Investigation of Crystal Morphology and Shock Sensitivity of Cyclotrimethylenetrinitramine Suspension by Rheology

Crystal morphology and shock sensitivity of a series of cyclotrimethylenetrinitramine (RDX) particles suspended from ethylene glycol were investigated. Flow rheology was employed to measure the rheological properties of the suspensions at constant temperature; it was observed that the stress‐shear rate and viscosity behavior of the suspensions were controlled by the particle morphology. The viscosity of the RDX suspensions changed with the roundness/smoothness of RDX crystals at all applied shear rates.
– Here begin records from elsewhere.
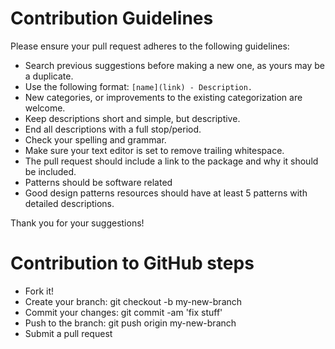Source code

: # Contribution Guidelines

Please ensure your pull request adheres to the following guidelines:

- Search previous suggestions before making a new one, as yours may be a duplicate.
- Use the following format: `[name](link) - Description.`
- New categories, or improvements to the existing categorization are welcome.
- Keep descriptions short and simple, but descriptive.
- End all descriptions with a full stop/period.
- Check your spelling and grammar.
- Make sure your text editor is set to remove trailing whitespace.
- The pull request should include a link to the package and why it should be included.
- Patterns should be software related
- Good design patterns resources should have at least 5 patterns with detailed descriptions.

Thank you for your suggestions!

# Contribution to GitHub steps

- Fork it!
- Create your branch: git checkout -b my-new-branch
- Commit your changes: git commit -am 'fix stuff'
- Push to the branch: git push origin my-new-branch
- Submit a pull request
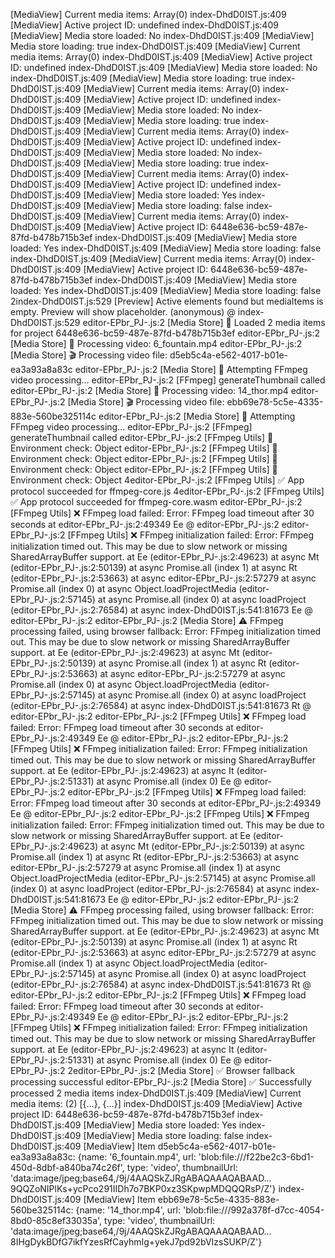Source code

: [MediaView] Current media items: Array(0)
index-DhdD0IST.js:409 [MediaView] Active project ID: undefined
index-DhdD0IST.js:409 [MediaView] Media store loaded: No
index-DhdD0IST.js:409 [MediaView] Media store loading: true
index-DhdD0IST.js:409 [MediaView] Current media items: Array(0)
index-DhdD0IST.js:409 [MediaView] Active project ID: undefined
index-DhdD0IST.js:409 [MediaView] Media store loaded: No
index-DhdD0IST.js:409 [MediaView] Media store loading: true
index-DhdD0IST.js:409 [MediaView] Current media items: Array(0)
index-DhdD0IST.js:409 [MediaView] Active project ID: undefined
index-DhdD0IST.js:409 [MediaView] Media store loaded: No
index-DhdD0IST.js:409 [MediaView] Media store loading: true
index-DhdD0IST.js:409 [MediaView] Current media items: Array(0)
index-DhdD0IST.js:409 [MediaView] Active project ID: undefined
index-DhdD0IST.js:409 [MediaView] Media store loaded: No
index-DhdD0IST.js:409 [MediaView] Media store loading: true
index-DhdD0IST.js:409 [MediaView] Current media items: Array(0)
index-DhdD0IST.js:409 [MediaView] Active project ID: undefined
index-DhdD0IST.js:409 [MediaView] Media store loaded: Yes
index-DhdD0IST.js:409 [MediaView] Media store loading: false
index-DhdD0IST.js:409 [MediaView] Current media items: Array(0)
index-DhdD0IST.js:409 [MediaView] Active project ID: 6448e636-bc59-487e-87fd-b478b715b3ef
index-DhdD0IST.js:409 [MediaView] Media store loaded: Yes
index-DhdD0IST.js:409 [MediaView] Media store loading: false
index-DhdD0IST.js:409 [MediaView] Current media items: Array(0)
index-DhdD0IST.js:409 [MediaView] Active project ID: 6448e636-bc59-487e-87fd-b478b715b3ef
index-DhdD0IST.js:409 [MediaView] Media store loaded: Yes
index-DhdD0IST.js:409 [MediaView] Media store loading: false
2index-DhdD0IST.js:529 [Preview] Active elements found but mediaItems is empty. Preview will show placeholder.
(anonymous) @ index-DhdD0IST.js:529
editor-EPbr_PJ-.js:2 [Media Store] 📁 Loaded 2 media items for project 6448e636-bc59-487e-87fd-b478b715b3ef
editor-EPbr_PJ-.js:2 [Media Store] 🔄 Processing video: 6_fountain.mp4
editor-EPbr_PJ-.js:2 [Media Store] 🎬 Processing video file: d5eb5c4a-e562-4017-b01e-ea3a93a8a83c
editor-EPbr_PJ-.js:2 [Media Store] 🔧 Attempting FFmpeg video processing...
editor-EPbr_PJ-.js:2 [FFmpeg] generateThumbnail called
editor-EPbr_PJ-.js:2 [Media Store] 🔄 Processing video: 14_thor.mp4
editor-EPbr_PJ-.js:2 [Media Store] 🎬 Processing video file: ebb69e78-5c5e-4335-883e-560be325114c
editor-EPbr_PJ-.js:2 [Media Store] 🔧 Attempting FFmpeg video processing...
editor-EPbr_PJ-.js:2 [FFmpeg] generateThumbnail called
editor-EPbr_PJ-.js:2 [FFmpeg Utils] 🧪 Environment check: Object
editor-EPbr_PJ-.js:2 [FFmpeg Utils] 🧪 Environment check: Object
editor-EPbr_PJ-.js:2 [FFmpeg Utils] 🧪 Environment check: Object
editor-EPbr_PJ-.js:2 [FFmpeg Utils] 🧪 Environment check: Object
4editor-EPbr_PJ-.js:2 [FFmpeg Utils] ✅ App protocol succeeded for ffmpeg-core.js
4editor-EPbr_PJ-.js:2 [FFmpeg Utils] ✅ App protocol succeeded for ffmpeg-core.wasm
editor-EPbr_PJ-.js:2 [FFmpeg Utils] ❌ FFmpeg load failed: Error: FFmpeg load timeout after 30 seconds
    at editor-EPbr_PJ-.js:2:49349
Ee @ editor-EPbr_PJ-.js:2
editor-EPbr_PJ-.js:2 [FFmpeg Utils] ❌ FFmpeg initialization failed: Error: FFmpeg initialization timed out. This may be due to slow network or missing SharedArrayBuffer support.
    at Ee (editor-EPbr_PJ-.js:2:49623)
    at async Mt (editor-EPbr_PJ-.js:2:50139)
    at async Promise.all (index 1)
    at async Rt (editor-EPbr_PJ-.js:2:53663)
    at async editor-EPbr_PJ-.js:2:57279
    at async Promise.all (index 0)
    at async Object.loadProjectMedia (editor-EPbr_PJ-.js:2:57145)
    at async Promise.all (index 0)
    at async loadProject (editor-EPbr_PJ-.js:2:76584)
    at async index-DhdD0IST.js:541:81673
Ee @ editor-EPbr_PJ-.js:2
editor-EPbr_PJ-.js:2 [Media Store] ⚠️ FFmpeg processing failed, using browser fallback: Error: FFmpeg initialization timed out. This may be due to slow network or missing SharedArrayBuffer support.
    at Ee (editor-EPbr_PJ-.js:2:49623)
    at async Mt (editor-EPbr_PJ-.js:2:50139)
    at async Promise.all (index 1)
    at async Rt (editor-EPbr_PJ-.js:2:53663)
    at async editor-EPbr_PJ-.js:2:57279
    at async Promise.all (index 0)
    at async Object.loadProjectMedia (editor-EPbr_PJ-.js:2:57145)
    at async Promise.all (index 0)
    at async loadProject (editor-EPbr_PJ-.js:2:76584)
    at async index-DhdD0IST.js:541:81673
Rt @ editor-EPbr_PJ-.js:2
editor-EPbr_PJ-.js:2 [FFmpeg Utils] ❌ FFmpeg load failed: Error: FFmpeg load timeout after 30 seconds
    at editor-EPbr_PJ-.js:2:49349
Ee @ editor-EPbr_PJ-.js:2
editor-EPbr_PJ-.js:2 [FFmpeg Utils] ❌ FFmpeg initialization failed: Error: FFmpeg initialization timed out. This may be due to slow network or missing SharedArrayBuffer support.
    at Ee (editor-EPbr_PJ-.js:2:49623)
    at async It (editor-EPbr_PJ-.js:2:51331)
    at async Promise.all (index 0)
Ee @ editor-EPbr_PJ-.js:2
editor-EPbr_PJ-.js:2 [FFmpeg Utils] ❌ FFmpeg load failed: Error: FFmpeg load timeout after 30 seconds
    at editor-EPbr_PJ-.js:2:49349
Ee @ editor-EPbr_PJ-.js:2
editor-EPbr_PJ-.js:2 [FFmpeg Utils] ❌ FFmpeg initialization failed: Error: FFmpeg initialization timed out. This may be due to slow network or missing SharedArrayBuffer support.
    at Ee (editor-EPbr_PJ-.js:2:49623)
    at async Mt (editor-EPbr_PJ-.js:2:50139)
    at async Promise.all (index 1)
    at async Rt (editor-EPbr_PJ-.js:2:53663)
    at async editor-EPbr_PJ-.js:2:57279
    at async Promise.all (index 1)
    at async Object.loadProjectMedia (editor-EPbr_PJ-.js:2:57145)
    at async Promise.all (index 0)
    at async loadProject (editor-EPbr_PJ-.js:2:76584)
    at async index-DhdD0IST.js:541:81673
Ee @ editor-EPbr_PJ-.js:2
editor-EPbr_PJ-.js:2 [Media Store] ⚠️ FFmpeg processing failed, using browser fallback: Error: FFmpeg initialization timed out. This may be due to slow network or missing SharedArrayBuffer support.
    at Ee (editor-EPbr_PJ-.js:2:49623)
    at async Mt (editor-EPbr_PJ-.js:2:50139)
    at async Promise.all (index 1)
    at async Rt (editor-EPbr_PJ-.js:2:53663)
    at async editor-EPbr_PJ-.js:2:57279
    at async Promise.all (index 1)
    at async Object.loadProjectMedia (editor-EPbr_PJ-.js:2:57145)
    at async Promise.all (index 0)
    at async loadProject (editor-EPbr_PJ-.js:2:76584)
    at async index-DhdD0IST.js:541:81673
Rt @ editor-EPbr_PJ-.js:2
editor-EPbr_PJ-.js:2 [FFmpeg Utils] ❌ FFmpeg load failed: Error: FFmpeg load timeout after 30 seconds
    at editor-EPbr_PJ-.js:2:49349
Ee @ editor-EPbr_PJ-.js:2
editor-EPbr_PJ-.js:2 [FFmpeg Utils] ❌ FFmpeg initialization failed: Error: FFmpeg initialization timed out. This may be due to slow network or missing SharedArrayBuffer support.
    at Ee (editor-EPbr_PJ-.js:2:49623)
    at async It (editor-EPbr_PJ-.js:2:51331)
    at async Promise.all (index 0)
Ee @ editor-EPbr_PJ-.js:2
2editor-EPbr_PJ-.js:2 [Media Store] ✅ Browser fallback processing successful
editor-EPbr_PJ-.js:2 [Media Store] ✅ Successfully processed 2 media items
index-DhdD0IST.js:409 [MediaView] Current media items: (2) [{…}, {…}]
index-DhdD0IST.js:409 [MediaView] Active project ID: 6448e636-bc59-487e-87fd-b478b715b3ef
index-DhdD0IST.js:409 [MediaView] Media store loaded: Yes
index-DhdD0IST.js:409 [MediaView] Media store loading: false
index-DhdD0IST.js:409 [MediaView] Item d5eb5c4a-e562-4017-b01e-ea3a93a8a83c: {name: '6_fountain.mp4', url: 'blob:file:///f22be2c3-6bd1-450d-8dbf-a840ba74c26f', type: 'video', thumbnailUrl: 'data:image/jpeg;base64,/9j/4AAQSkZJRgABAQAAAQABAAD…9QQZoNIPlKs+ycPco291IIDh7o7BKP0xz3SKpwpMDQQQRsP/Z'}
index-DhdD0IST.js:409 [MediaView] Item ebb69e78-5c5e-4335-883e-560be325114c: {name: '14_thor.mp4', url: 'blob:file:///992a378f-d7cc-4054-8bd0-85c8ef33035a', type: 'video', thumbnailUrl: 'data:image/jpeg;base64,/9j/4AAQSkZJRgABAQAAAQABAAD…8IHgDykBDfG7ikfYzesRfCayhmIg+yekJ7pd92bVIzsSUKP/Z'}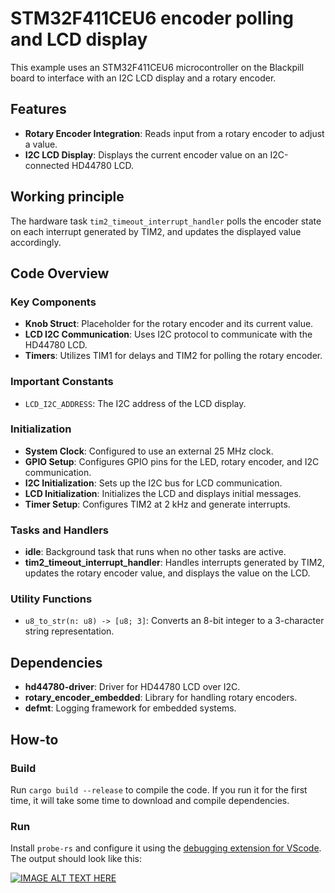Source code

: # STM32F411CEU6 encoder polling and LCD display 

This example uses an STM32F411CEU6 microcontroller on the Blackpill board to interface with an I2C LCD display and a rotary encoder.


## Features

- **Rotary Encoder Integration**: Reads input from a rotary encoder to adjust a value.
- **I2C LCD Display**: Displays the current encoder value on an I2C-connected HD44780 LCD.


## Working principle
The hardware task `tim2_timeout_interrupt_handler` polls the encoder state on each interrupt generated by TIM2, and updates the displayed value accordingly.


## Code Overview

### Key Components

- **Knob Struct**: Placeholder for the rotary encoder and its current value.
- **LCD I2C Communication**: Uses I2C protocol to communicate with the HD44780 LCD.
- **Timers**: Utilizes TIM1 for delays and TIM2 for polling the rotary encoder.

### Important Constants

- `LCD_I2C_ADDRESS`: The I2C address of the LCD display.

### Initialization

- **System Clock**: Configured to use an external 25 MHz clock.
- **GPIO Setup**: Configures GPIO pins for the LED, rotary encoder, and I2C communication.
- **I2C Initialization**: Sets up the I2C bus for LCD communication.
- **LCD Initialization**: Initializes the LCD and displays initial messages.
- **Timer Setup**: Configures TIM2 at 2 kHz and generate interrupts.

### Tasks and Handlers

- **idle**: Background task that runs when no other tasks are active.
- **tim2_timeout_interrupt_handler**: Handles interrupts generated by TIM2, updates the rotary encoder value, and displays the value on the LCD.

### Utility Functions

- `u8_to_str(n: u8) -> [u8; 3]`: Converts an 8-bit integer to a 3-character string representation.


## Dependencies

- **hd44780-driver**: Driver for HD44780 LCD over I2C.
- **rotary_encoder_embedded**: Library for handling rotary encoders.
- **defmt**: Logging framework for embedded systems.


## How-to

### Build
Run `cargo build --release` to compile the code. If you run it for the first time, it will take some time to download and compile dependencies.

### Run
Install `probe-rs` and configure it using the [debugging extension for VScode](https://probe.rs/docs/tools/debugger/).  
The output should look like this:

[![IMAGE ALT TEXT HERE](https://img.youtube.com/vi/nn75gWDhHn0/0.jpg)](https://www.youtube.com/watch?v=nn75gWDhHn0)


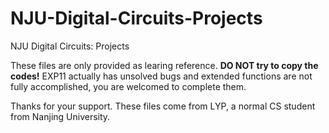 # NJU-Digital-Circuits-Projects
NJU Digital Circuits: Projects

These files are only provided as learing reference. **DO NOT try to copy the codes!**
EXP11 actually has unsolved bugs and extended functions are not fully accomplished, you are welcomed to complete them.

Thanks for your support. These files come from LYP, a normal CS student from Nanjing University.
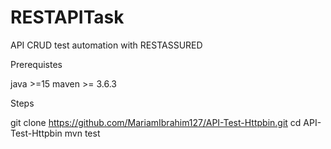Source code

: # RESTAPITask
API CRUD test automation with RESTASSURED


Prerequistes

java >=15
maven >= 3.6.3

Steps 

git clone https://github.com/MariamIbrahim127/API-Test-Httpbin.git
cd API-Test-Httpbin
mvn test 
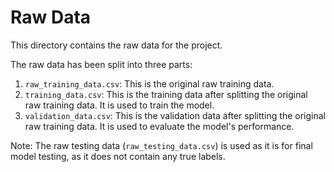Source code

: # Raw Data

This directory contains the raw data for the project.

The raw data has been split into three parts:

1. `raw_training_data.csv`: This is the original raw training data.
2. `training_data.csv`: This is the training data after splitting the original raw training data. It is used to train the model.
3. `validation_data.csv`: This is the validation data after splitting the original raw training data. It is used to evaluate the model's performance.

Note: The raw testing data (`raw_testing_data.csv`) is used as it is for final model testing, as it does not contain any true labels.
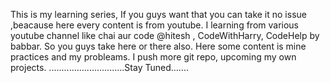This is my learning series, If you guys want that you can take it no issue ,beacause here every content is from youtube. I learning from various youtube channel like chai aur code @hitesh , CodeWithHarry, CodeHelp by babbar. So you guys take here or there also. Here some content is mine practices and my probleams.
I push more git repo, upcoming my own projects. ..............................Stay Tuned.......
The suspensions containing crystals with smoother morphology showed reduced viscosity. When the viscosity data was compared to the shock sensitivity results from the RS‐RDX Round Robin study, a good correlation was obtained. This study has validated the use of flow rheology to indicate the morphology and shock sensitivity of crystalline particles.     

Characterization of Granular and Polymer‐Embedded RDX Grades: Floret Tests

In an attempt to further contribute to the characterization of explosive compositions, small scale Floret tests were performed using four RDX grades, differing in product quality. A Floret test provides a measure – by indentation of a copper block – of detonation spreading or the initiability and shock wave divergence and is applied in particular to explosives used in initiation trains. Both as‐received RDX and PBXs (based on the AFX‐757 composition, a hard target penetrator explosive) containing these RDX grades were tested in the Floret test set‐up. It was found that the Floret test method, when applied to granular, as‐received RDX, was not able to discriminate between the overall RDX product qualities on the basis of the resulting volume of the indentation in the copper block. For the Floret test data of the PBX samples, a division into two parts, where one of the RDX lots shows a lower dent volume compared to the other RDX lots tested. Based on the results presented in this paper with granular RDX and a PBX composition and earlier results with a different type of PBX (based on PBXN‐109, an insensitive high explosive used in a wide range of munitions), the Floret test could be developed into a screening test for shock sensitivity and product quality, without the need for complex and large volume casting of specific PBX compositions.     

Relationship Between RDX Properties and Sensitivity

An interlaboratory comparison of seven lots of commercially available RDX was conducted to determine what properties of the nitramine particles can be used to assess whether the RDX has relatively high or relatively low sensitivity. The materials chosen for the study were selected to give a range of HMX content, manufacturing process and reported shock sensitivity. The results of two different shock sensitivity tests conducted on a PBX made with the RDX lots in the study showed that there are measurable differences in the shock sensitivity of the PBXs, but the impact sensitivity for all of the lots is essentially the same. Impact sensitivity is not a good predictor of shock sensitivity for these types of RDX. Although most RDX that exhibits RS has low HMX content, that characteristic alone is not sufficient to guarantee low sensitivity. A range of additional analytical chemistry tests were conducted on the material; two of these (HPLC and DSC) are discussed within.